Applications of single-grain zircon evaporation analyses to detrital grain studies and age discrimination in igneous suites

Abstract

207Pb 206Pb ages determined by evaporation of single zircon grains from rocks of the New England Appalachians in the USA permit an assessment of the applicability of this method to rocks that have been strongly disturbed by orogenesis. Tests conducted on highly metamorphosed and deformed orthogneisses of known protolith age, whose U-Pb upper intercept zircon ages obtained through isotope dilution methods show profound post-crystallization discordance, demonstrate that the evaporation method is successful in recovering protolith ages. Uncertainties are ±10–15 My for rocks of Paleozoic age or older. Preliminary results suggest that the method is particularly useful for provenance studies of sedimentary rocks and in the discrimination among groups of rocks that are known to differ in age but are otherwise difficult to separate on the basis of field or petrographic characteristics. 207Pb 206Pb ages of detrital zircon grains from two metasedimentary units from opposite sides of the New England Appalachians reveal the distinct provenances of these rocks. The Missisquoi Formation in southeastern Vermont, USA, is comprised, in part, of detritus derived from the 1.0–1.2 Ga Grenvillian province of Laurentia; whereas this component is conspicuously absent from the Plainfield Formation in easternmost Connecticut. The detrital zircon age data suggest that the Missisquoi Formation accumulated peripheral to the Laurentian craton during the early Paleozoic, whereas the Plainfield Formation detritus was supplied by non-Laurentian, ossibly West African, sources during the Late Proterozoic or early Paleozoic.
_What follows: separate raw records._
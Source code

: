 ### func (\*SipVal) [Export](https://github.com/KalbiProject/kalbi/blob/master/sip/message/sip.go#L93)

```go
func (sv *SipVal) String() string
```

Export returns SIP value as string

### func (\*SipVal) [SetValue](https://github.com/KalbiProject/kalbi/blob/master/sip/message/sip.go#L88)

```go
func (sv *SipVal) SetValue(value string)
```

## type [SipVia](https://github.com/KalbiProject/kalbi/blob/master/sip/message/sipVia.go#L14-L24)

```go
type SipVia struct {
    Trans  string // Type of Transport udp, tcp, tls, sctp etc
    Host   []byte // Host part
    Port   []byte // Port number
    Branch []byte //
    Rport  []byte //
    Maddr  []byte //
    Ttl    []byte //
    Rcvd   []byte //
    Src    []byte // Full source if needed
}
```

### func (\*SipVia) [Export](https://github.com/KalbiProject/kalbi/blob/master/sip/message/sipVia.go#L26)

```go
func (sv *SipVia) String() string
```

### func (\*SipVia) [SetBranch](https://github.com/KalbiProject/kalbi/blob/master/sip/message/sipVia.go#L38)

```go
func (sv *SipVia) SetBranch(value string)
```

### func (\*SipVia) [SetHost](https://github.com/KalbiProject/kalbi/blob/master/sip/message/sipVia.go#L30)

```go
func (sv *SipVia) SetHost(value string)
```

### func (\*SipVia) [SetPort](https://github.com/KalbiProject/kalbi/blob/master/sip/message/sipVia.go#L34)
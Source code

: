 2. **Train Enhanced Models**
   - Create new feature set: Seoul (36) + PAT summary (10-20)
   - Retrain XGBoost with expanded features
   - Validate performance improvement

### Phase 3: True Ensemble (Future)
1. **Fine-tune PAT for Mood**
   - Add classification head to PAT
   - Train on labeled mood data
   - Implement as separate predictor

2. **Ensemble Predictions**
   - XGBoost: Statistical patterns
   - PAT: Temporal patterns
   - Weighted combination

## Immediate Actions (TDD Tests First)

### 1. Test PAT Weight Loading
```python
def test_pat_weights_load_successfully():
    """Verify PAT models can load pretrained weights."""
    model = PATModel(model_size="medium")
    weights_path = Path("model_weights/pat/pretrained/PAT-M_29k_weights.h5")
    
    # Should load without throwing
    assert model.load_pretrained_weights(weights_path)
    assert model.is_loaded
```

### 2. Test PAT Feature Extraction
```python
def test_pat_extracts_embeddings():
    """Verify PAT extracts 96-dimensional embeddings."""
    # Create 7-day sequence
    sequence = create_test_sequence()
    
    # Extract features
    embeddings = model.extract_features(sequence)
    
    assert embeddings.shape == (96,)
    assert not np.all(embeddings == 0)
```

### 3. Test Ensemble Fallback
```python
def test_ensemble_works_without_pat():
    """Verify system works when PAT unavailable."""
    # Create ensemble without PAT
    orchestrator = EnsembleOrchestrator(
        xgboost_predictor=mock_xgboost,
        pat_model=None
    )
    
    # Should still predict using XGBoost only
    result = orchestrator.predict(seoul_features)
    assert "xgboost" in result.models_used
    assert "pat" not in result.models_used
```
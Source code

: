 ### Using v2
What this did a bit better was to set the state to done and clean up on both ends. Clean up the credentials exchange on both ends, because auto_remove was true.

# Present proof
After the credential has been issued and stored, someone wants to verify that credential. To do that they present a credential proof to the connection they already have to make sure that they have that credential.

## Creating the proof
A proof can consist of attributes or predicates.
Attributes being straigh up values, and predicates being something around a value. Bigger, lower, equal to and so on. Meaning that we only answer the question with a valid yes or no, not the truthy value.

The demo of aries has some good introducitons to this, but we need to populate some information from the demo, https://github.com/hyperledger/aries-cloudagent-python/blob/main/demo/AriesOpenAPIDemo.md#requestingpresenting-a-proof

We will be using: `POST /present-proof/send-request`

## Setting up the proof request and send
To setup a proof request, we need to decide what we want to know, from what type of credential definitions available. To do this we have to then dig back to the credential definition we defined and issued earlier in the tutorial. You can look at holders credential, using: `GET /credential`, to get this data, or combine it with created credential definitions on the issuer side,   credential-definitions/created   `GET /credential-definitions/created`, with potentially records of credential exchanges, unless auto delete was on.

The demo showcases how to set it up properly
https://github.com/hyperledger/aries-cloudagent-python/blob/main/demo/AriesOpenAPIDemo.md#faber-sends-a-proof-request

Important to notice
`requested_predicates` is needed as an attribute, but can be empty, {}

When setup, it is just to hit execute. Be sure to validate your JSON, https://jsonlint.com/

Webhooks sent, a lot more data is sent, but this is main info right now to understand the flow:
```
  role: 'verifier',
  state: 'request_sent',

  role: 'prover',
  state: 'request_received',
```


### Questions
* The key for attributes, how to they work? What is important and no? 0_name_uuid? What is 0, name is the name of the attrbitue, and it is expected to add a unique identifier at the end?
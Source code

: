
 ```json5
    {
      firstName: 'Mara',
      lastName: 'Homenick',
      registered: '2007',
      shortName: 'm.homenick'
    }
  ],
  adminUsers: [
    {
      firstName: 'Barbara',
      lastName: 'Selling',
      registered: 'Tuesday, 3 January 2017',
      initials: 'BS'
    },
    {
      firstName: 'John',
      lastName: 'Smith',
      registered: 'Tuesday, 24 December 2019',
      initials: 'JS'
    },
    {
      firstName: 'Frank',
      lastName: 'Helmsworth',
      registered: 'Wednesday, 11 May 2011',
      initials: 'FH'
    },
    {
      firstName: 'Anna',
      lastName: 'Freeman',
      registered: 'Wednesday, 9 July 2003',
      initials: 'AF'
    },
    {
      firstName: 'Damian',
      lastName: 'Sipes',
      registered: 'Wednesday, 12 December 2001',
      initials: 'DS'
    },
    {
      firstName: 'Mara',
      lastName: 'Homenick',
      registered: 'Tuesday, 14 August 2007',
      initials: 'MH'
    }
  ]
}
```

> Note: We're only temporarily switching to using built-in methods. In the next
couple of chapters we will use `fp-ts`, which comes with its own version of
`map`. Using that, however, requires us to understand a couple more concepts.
In southern Vermont, the evaporation method successfully distinguishes between two groups of augen gneisses with ages of ~960 Ma and ~ 1120 Ma, which were first recognized through isotope dilution methods. Collectively, these results indicate that the dating of single zircon grains by the evaporation method can be widely exploited in the study of complexly deformed and strongly metamorphosed rocks.